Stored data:
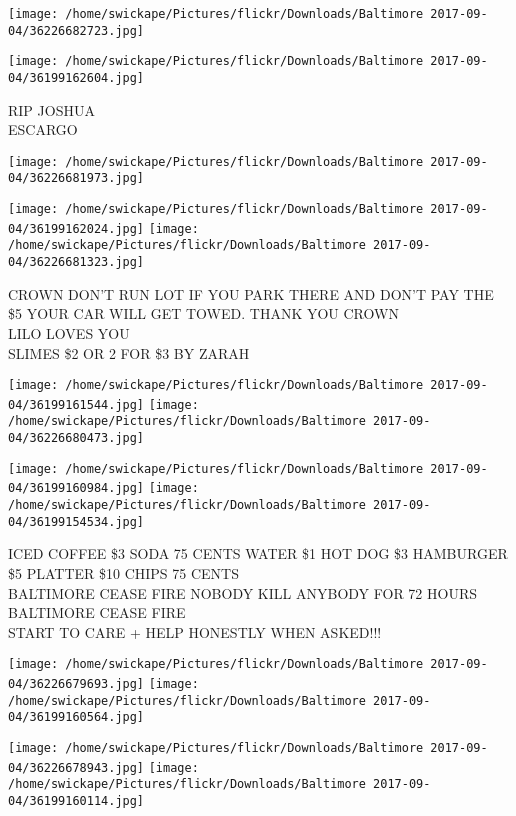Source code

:\documentclass[10pt,letterpaper]{article}
\begin{document}
\texttt{[image: /home/swickape/Pictures/flickr/Downloads/Baltimore 2017-09-04/36226682723.jpg]}

\vspace{0.25in}
\texttt{[image: /home/swickape/Pictures/flickr/Downloads/Baltimore 2017-09-04/36199162604.jpg]}

RIP JOSHUA\\
ESCARGO\\
\pagebreak

\texttt{[image: /home/swickape/Pictures/flickr/Downloads/Baltimore 2017-09-04/36226681973.jpg]}

\vspace{0.25in}
\texttt{[image: /home/swickape/Pictures/flickr/Downloads/Baltimore 2017-09-04/36199162024.jpg]}
\texttt{[image: /home/swickape/Pictures/flickr/Downloads/Baltimore 2017-09-04/36226681323.jpg]}

CROWN DON'T RUN LOT IF YOU PARK THERE AND DON'T PAY THE \$5 YOUR CAR WILL GET TOWED.  THANK YOU CROWN\\
LILO LOVES YOU\\
SLIMES \$2 OR 2 FOR \$3 BY ZARAH\\
\pagebreak

\texttt{[image: /home/swickape/Pictures/flickr/Downloads/Baltimore 2017-09-04/36199161544.jpg]}
\texttt{[image: /home/swickape/Pictures/flickr/Downloads/Baltimore 2017-09-04/36226680473.jpg]}

\texttt{[image: /home/swickape/Pictures/flickr/Downloads/Baltimore 2017-09-04/36199160984.jpg]}
\texttt{[image: /home/swickape/Pictures/flickr/Downloads/Baltimore 2017-09-04/36199154534.jpg]}

ICED COFFEE \$3 SODA 75 CENTS WATER \$1 HOT DOG \$3 HAMBURGER \$5 PLATTER \$10 CHIPS 75 CENTS\\
BALTIMORE CEASE FIRE NOBODY KILL ANYBODY FOR 72 HOURS\\
BALTIMORE CEASE FIRE\\
START TO CARE + HELP HONESTLY WHEN ASKED!!!\\
\pagebreak

\texttt{[image: /home/swickape/Pictures/flickr/Downloads/Baltimore 2017-09-04/36226679693.jpg]}
\texttt{[image: /home/swickape/Pictures/flickr/Downloads/Baltimore 2017-09-04/36199160564.jpg]}

\texttt{[image: /home/swickape/Pictures/flickr/Downloads/Baltimore 2017-09-04/36226678943.jpg]}
\texttt{[image: /home/swickape/Pictures/flickr/Downloads/Baltimore 2017-09-04/36199160114.jpg]}
\end{document}
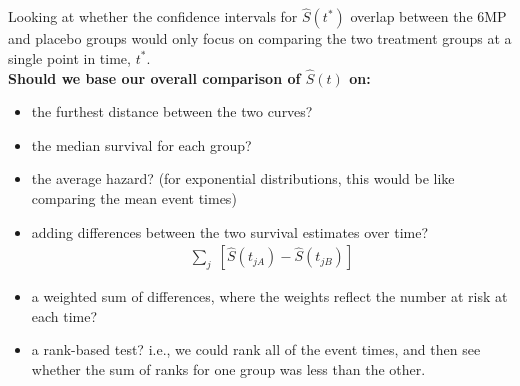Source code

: \documentclass[envcountsect, 10pt, portrait, palatino]{beamer}
\begin{document}
\begin{frame}
Looking at whether the confidence intervals for $\hat{S}(t^{*})$ overlap between the 6MP and placebo groups
would only focus on comparing the two treatment
groups at a single point in time, $t^{*}$.
\\[2ex]
{\bf Should we base our overall comparison of $\hat{S}(t)$ on:}
\small
\begin{itemize}
\item the furthest distance between the two curves?
\item the median survival for each group?
\item the average hazard? (for exponential distributions, this would
be like comparing the mean event times)
\item adding differences between the two survival estimates
over time?
\begin{eqnarray*}
\sum_j \; \left[\hat{S}(t_{jA}) - \hat{S}(t_{jB})\right]
\end{eqnarray*}
\vspace*{-.3in}

\item a weighted sum of differences, where the weights reflect the
number at risk at each time?
\item a rank-based test?  i.e., we could rank all of the event times,
and then see whether the sum of ranks for one group was less than the
other.
\end{itemize}
\normalsize
\end{frame}
\end{document}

Exercise details:
Among the entries, find every line holding "would" and return it.

Written solution:
would only focus on comparing the two treatment
\item the average hazard? (for exponential distributions, this would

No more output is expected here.